** Entries shown follows **

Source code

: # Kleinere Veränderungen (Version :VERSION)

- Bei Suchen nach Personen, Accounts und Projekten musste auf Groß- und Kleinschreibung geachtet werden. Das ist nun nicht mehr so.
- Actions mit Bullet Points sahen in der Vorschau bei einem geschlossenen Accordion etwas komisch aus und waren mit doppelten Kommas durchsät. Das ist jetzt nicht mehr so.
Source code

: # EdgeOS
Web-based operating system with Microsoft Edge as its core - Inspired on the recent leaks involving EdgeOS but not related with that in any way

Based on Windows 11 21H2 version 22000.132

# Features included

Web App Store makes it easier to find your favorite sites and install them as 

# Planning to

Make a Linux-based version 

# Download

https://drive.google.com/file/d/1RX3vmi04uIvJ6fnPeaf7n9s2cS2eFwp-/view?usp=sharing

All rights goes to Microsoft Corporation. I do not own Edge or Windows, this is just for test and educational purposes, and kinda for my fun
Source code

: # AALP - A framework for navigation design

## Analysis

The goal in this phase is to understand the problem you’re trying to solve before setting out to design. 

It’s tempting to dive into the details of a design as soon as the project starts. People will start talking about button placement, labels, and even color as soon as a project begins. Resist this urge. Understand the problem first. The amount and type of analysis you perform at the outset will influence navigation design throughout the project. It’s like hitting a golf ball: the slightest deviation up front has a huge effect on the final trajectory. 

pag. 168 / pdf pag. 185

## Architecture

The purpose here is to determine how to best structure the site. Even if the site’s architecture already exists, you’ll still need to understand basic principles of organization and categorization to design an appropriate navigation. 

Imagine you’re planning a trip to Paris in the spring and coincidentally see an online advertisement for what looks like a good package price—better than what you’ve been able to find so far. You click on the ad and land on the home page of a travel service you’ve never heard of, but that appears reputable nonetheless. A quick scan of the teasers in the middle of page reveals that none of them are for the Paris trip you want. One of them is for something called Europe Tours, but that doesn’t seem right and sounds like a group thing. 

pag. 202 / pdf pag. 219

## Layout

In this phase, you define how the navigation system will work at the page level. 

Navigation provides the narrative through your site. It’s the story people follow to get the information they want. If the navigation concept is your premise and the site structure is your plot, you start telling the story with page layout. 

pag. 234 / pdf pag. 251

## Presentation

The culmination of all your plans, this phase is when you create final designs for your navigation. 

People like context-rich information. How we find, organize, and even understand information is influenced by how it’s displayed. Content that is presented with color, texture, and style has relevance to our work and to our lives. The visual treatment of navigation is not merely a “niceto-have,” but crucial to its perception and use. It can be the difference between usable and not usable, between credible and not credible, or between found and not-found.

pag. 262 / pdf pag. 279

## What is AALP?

** End of Entries shown **

▶ **Problem statement**: Your job here is to copy the entries above exactly.

▶ **Exercise answer**:
Source code

: # Kleinere Veränderungen (Version :VERSION)

- Bei Suchen nach Personen, Accounts und Projekten musste auf Groß- und Kleinschreibung geachtet werden. Das ist nun nicht mehr so.
- Actions mit Bullet Points sahen in der Vorschau bei einem geschlossenen Accordion etwas komisch aus und waren mit doppelten Kommas durchsät. Das ist jetzt nicht mehr so.
Source code

: # EdgeOS
Web-based operating system with Microsoft Edge as its core - Inspired on the recent leaks involving EdgeOS but not related with that in any way

Based on Windows 11 21H2 version 22000.132

# Features included

Web App Store makes it easier to find your favorite sites and install them as 

# Planning to

Make a Linux-based version 

# Download

https://drive.google.com/file/d/1RX3vmi04uIvJ6fnPeaf7n9s2cS2eFwp-/view?usp=sharing

All rights goes to Microsoft Corporation. I do not own Edge or Windows, this is just for test and educational purposes, and kinda for my fun
Source code

: # AALP - A framework for navigation design

## Analysis

The goal in this phase is to understand the problem you’re trying to solve before setting out to design. 

It’s tempting to dive into the details of a design as soon as the project starts. People will start talking about button placement, labels, and even color as soon as a project begins. Resist this urge. Understand the problem first. The amount and type of analysis you perform at the outset will influence navigation design throughout the project. It’s like hitting a golf ball: the slightest deviation up front has a huge effect on the final trajectory. 

pag. 168 / pdf pag. 185

## Architecture

The purpose here is to determine how to best structure the site. Even if the site’s architecture already exists, you’ll still need to understand basic principles of organization and categorization to design an appropriate navigation. 

Imagine you’re planning a trip to Paris in the spring and coincidentally see an online advertisement for what looks like a good package price—better than what you’ve been able to find so far. You click on the ad and land on the home page of a travel service you’ve never heard of, but that appears reputable nonetheless. A quick scan of the teasers in the middle of page reveals that none of them are for the Paris trip you want. One of them is for something called Europe Tours, but that doesn’t seem right and sounds like a group thing. 

pag. 202 / pdf pag. 219

## Layout

In this phase, you define how the navigation system will work at the page level. 

Navigation provides the narrative through your site. It’s the story people follow to get the information they want. If the navigation concept is your premise and the site structure is your plot, you start telling the story with page layout. 

pag. 234 / pdf pag. 251

## Presentation

The culmination of all your plans, this phase is when you create final designs for your navigation. 

People like context-rich information. How we find, organize, and even understand information is influenced by how it’s displayed. Content that is presented with color, texture, and style has relevance to our work and to our lives. The visual treatment of navigation is not merely a “niceto-have,” but crucial to its perception and use. It can be the difference between usable and not usable, between credible and not credible, or between found and not-found.

pag. 262 / pdf pag. 279

## What is AALP?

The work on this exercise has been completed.